2nd: CATALONIA on the Iberian Peninsula, has a gorgeous Green Onion variety that is called CALCOT ( pronounced CAL SOT ) and the description is same as above --- a 1 oval ball shaped onion on a thick stem. 

I am uncertain if the LATIN genre is same or not --- over wkend, when I have more time, perhaps I can check ...

Thanks so much for posting photo !

How do you prepare these GLC ? Roast, Evoo and sea salt ... 

Margi.


----------



## Margi Cintrano (Apr 12, 2012)

@ Luca, Ciao,

What a lovely way to make a Frittata ... Thanks for posting ... 
Have nice wkend, 
Margi.


----------



## GLC (Apr 12, 2012)

I understand. The lampascione is made from wild hyacinth bulbs. 

I gather that the calcot isn't so much a separate variety of spring onion but is created by special handling by replanting developed white onion in a trench and keeping soil mounded up on them, much like leeks, for the same purpose of creating more white leaves. 

I which the photo was of mine. Mine are still in the ground. They are something of an experiment to see if they will do well here and in this soil, but so far, they seem healthy. 

Edible bulbs are interesting, especially those that aren't alliums (onions, leeks, garlic).  Here, there's one called Camassia quamash that I haven't tasted. 










Cooking converts its starch to sugar, and it's said to be like sweet chestnuts. I have a source for bulbs and may try them. They were a Native American staple.


----------



## Luca Lazzari (Apr 12, 2012)

Margi Cintrano said:


> @ Luca, Ciao,
> 
> What a lovely way to make a Frittata ... Thanks for posting ...
> Have nice wkend,
> Margi.



Thanks Margi. Today I strictly followed the frittata guidelines of chef Walter Pedrazzi, on april issue of La Cucina Italiana to make my first proper and beautiful frittata! I've never been a frittata lover, but this new technique could open a new egg age for me.

Ciao


----------



## justplainbill (Apr 12, 2012)

Consider giving it a try with fresh duck (Pekin) eggs .


----------



## Luca Lazzari (Apr 13, 2012)

justplainbill said:


> Consider giving it a try with fresh duck (Pekin) eggs .

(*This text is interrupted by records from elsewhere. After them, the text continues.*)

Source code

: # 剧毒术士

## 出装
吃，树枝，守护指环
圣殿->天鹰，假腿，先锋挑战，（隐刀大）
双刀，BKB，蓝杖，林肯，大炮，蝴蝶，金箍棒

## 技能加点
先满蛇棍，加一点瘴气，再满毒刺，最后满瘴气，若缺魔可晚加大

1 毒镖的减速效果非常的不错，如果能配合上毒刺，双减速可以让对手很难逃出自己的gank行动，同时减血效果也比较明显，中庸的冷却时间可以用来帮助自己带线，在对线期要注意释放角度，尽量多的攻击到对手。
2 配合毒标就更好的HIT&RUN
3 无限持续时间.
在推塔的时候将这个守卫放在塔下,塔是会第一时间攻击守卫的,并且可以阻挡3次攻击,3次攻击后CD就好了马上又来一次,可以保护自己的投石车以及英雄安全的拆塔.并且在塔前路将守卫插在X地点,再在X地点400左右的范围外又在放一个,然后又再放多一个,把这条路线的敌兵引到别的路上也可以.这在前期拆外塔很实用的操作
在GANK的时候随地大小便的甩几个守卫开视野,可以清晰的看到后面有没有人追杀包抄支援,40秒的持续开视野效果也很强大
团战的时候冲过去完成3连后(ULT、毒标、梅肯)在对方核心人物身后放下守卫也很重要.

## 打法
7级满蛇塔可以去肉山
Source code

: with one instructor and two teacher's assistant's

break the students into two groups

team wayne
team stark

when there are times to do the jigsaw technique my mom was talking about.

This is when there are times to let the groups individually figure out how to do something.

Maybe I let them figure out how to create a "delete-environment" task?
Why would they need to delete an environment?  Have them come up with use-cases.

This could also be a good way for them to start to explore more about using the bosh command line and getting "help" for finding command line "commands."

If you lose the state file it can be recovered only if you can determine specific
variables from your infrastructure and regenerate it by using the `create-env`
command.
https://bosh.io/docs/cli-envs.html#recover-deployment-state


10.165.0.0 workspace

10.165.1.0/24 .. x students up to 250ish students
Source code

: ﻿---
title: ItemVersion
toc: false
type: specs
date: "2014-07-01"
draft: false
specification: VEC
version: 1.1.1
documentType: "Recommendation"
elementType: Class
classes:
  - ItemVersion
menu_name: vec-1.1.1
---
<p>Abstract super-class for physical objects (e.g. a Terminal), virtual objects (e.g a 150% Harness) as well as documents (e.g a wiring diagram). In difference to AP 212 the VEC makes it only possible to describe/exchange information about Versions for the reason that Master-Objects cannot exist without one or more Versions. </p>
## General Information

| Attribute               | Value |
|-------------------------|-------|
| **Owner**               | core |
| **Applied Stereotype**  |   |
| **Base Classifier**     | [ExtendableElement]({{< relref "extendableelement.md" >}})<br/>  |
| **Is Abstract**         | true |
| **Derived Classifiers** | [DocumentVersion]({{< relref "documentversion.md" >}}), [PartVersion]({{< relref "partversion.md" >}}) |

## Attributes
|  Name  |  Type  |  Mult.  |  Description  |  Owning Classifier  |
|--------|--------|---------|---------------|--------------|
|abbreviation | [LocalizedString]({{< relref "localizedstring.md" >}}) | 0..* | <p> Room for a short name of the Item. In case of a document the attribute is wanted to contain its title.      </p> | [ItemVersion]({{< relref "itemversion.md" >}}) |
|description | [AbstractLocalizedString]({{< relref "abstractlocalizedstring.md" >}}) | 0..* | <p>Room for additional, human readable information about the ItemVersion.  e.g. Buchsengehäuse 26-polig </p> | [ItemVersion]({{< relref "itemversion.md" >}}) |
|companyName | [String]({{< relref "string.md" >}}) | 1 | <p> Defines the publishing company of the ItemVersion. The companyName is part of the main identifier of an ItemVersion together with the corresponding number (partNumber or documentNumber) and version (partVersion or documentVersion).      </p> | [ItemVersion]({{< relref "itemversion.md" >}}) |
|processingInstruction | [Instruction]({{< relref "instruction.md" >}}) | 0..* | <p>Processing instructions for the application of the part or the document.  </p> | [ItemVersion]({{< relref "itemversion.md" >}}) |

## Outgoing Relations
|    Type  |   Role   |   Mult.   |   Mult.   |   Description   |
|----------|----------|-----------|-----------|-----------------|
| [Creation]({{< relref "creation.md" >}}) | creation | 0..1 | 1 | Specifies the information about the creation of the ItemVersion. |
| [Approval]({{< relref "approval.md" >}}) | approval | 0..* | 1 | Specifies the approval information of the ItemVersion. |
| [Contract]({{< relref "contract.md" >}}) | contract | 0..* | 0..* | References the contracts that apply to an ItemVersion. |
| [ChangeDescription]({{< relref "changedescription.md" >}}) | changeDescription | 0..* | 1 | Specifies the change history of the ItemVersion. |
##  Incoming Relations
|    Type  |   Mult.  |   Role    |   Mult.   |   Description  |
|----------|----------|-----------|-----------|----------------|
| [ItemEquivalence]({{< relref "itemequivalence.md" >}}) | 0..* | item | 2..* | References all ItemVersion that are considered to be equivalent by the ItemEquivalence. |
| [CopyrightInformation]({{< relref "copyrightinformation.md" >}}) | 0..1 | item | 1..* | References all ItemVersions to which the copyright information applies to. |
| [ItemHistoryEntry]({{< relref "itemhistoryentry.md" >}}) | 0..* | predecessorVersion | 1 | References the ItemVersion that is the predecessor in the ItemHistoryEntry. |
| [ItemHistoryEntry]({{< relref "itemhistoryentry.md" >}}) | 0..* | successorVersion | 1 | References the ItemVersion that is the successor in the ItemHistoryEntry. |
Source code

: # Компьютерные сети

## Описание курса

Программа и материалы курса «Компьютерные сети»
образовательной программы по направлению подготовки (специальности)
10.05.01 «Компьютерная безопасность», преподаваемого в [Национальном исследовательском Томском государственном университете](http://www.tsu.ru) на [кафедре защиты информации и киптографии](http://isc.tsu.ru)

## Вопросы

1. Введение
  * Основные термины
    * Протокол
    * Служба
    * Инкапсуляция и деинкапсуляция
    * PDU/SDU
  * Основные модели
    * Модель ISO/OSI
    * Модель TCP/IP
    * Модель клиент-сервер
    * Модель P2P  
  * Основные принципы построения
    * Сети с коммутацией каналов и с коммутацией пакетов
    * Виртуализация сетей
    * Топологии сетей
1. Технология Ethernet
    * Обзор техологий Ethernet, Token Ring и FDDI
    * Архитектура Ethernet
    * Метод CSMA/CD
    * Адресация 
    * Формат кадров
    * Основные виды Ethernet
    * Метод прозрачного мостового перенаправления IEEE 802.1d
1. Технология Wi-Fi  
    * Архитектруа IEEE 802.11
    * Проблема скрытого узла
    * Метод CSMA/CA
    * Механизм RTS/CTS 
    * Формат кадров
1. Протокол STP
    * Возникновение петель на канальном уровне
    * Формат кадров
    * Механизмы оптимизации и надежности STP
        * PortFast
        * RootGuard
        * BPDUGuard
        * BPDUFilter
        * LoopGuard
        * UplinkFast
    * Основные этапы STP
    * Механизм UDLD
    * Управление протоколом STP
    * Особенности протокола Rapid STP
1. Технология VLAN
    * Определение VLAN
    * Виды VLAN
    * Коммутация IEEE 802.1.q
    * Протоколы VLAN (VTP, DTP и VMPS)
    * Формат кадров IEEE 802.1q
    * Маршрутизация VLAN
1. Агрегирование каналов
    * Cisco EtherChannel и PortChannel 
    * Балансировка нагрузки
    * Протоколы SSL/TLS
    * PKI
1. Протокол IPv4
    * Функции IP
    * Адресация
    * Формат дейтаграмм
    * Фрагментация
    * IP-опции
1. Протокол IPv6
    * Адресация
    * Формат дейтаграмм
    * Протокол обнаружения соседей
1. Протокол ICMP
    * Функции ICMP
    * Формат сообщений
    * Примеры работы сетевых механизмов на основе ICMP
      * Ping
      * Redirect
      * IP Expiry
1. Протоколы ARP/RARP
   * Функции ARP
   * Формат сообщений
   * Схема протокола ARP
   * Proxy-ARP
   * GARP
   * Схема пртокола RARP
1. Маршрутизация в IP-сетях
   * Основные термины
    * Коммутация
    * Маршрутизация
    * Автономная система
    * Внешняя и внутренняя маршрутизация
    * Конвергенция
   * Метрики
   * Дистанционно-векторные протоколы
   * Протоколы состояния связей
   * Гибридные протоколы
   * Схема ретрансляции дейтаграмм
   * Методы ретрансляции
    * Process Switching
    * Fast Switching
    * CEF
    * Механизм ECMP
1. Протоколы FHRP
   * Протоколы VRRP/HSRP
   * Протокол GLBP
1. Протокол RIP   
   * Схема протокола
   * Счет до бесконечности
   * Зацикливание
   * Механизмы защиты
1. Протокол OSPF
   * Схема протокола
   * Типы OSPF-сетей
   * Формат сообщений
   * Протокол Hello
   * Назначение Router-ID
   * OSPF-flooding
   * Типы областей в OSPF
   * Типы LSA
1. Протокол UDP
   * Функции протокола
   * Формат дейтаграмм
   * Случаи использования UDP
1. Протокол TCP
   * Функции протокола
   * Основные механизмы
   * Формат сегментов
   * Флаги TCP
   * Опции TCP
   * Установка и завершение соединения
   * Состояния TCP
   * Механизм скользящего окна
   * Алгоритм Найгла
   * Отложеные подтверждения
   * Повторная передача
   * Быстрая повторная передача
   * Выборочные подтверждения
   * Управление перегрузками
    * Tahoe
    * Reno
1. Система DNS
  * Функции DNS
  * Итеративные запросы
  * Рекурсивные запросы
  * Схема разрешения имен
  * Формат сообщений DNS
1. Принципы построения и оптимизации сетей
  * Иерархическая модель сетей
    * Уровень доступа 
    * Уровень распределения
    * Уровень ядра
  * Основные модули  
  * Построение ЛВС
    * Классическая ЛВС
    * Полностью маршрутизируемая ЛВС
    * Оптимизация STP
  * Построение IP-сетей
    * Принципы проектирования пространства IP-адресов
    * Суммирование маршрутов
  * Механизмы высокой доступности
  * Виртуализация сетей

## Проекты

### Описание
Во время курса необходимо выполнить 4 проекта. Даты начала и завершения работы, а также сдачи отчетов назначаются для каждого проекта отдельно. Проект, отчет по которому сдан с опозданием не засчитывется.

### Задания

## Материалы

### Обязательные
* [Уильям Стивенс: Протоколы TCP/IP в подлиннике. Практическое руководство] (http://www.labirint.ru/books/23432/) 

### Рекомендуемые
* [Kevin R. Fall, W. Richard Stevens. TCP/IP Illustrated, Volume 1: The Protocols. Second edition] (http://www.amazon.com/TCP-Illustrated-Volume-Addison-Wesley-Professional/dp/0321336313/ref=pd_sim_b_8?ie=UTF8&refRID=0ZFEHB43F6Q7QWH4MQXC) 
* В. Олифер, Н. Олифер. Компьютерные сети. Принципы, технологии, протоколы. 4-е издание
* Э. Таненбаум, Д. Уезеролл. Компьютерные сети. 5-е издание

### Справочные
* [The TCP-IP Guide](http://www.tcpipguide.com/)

Don't know where to find them, but I'll take a look around


----------



## Margi Cintrano (Apr 13, 2012)

*@ GLC:  NY Times Article on Calcots*

@ GLC,

Good Morning,

There is a wonderful photo with article on the NY Times Website, SPRING HARVEST IN BARCELONA - CALCOTS ...

Thought this to interest you !

Have great wkend.
Margi.


----------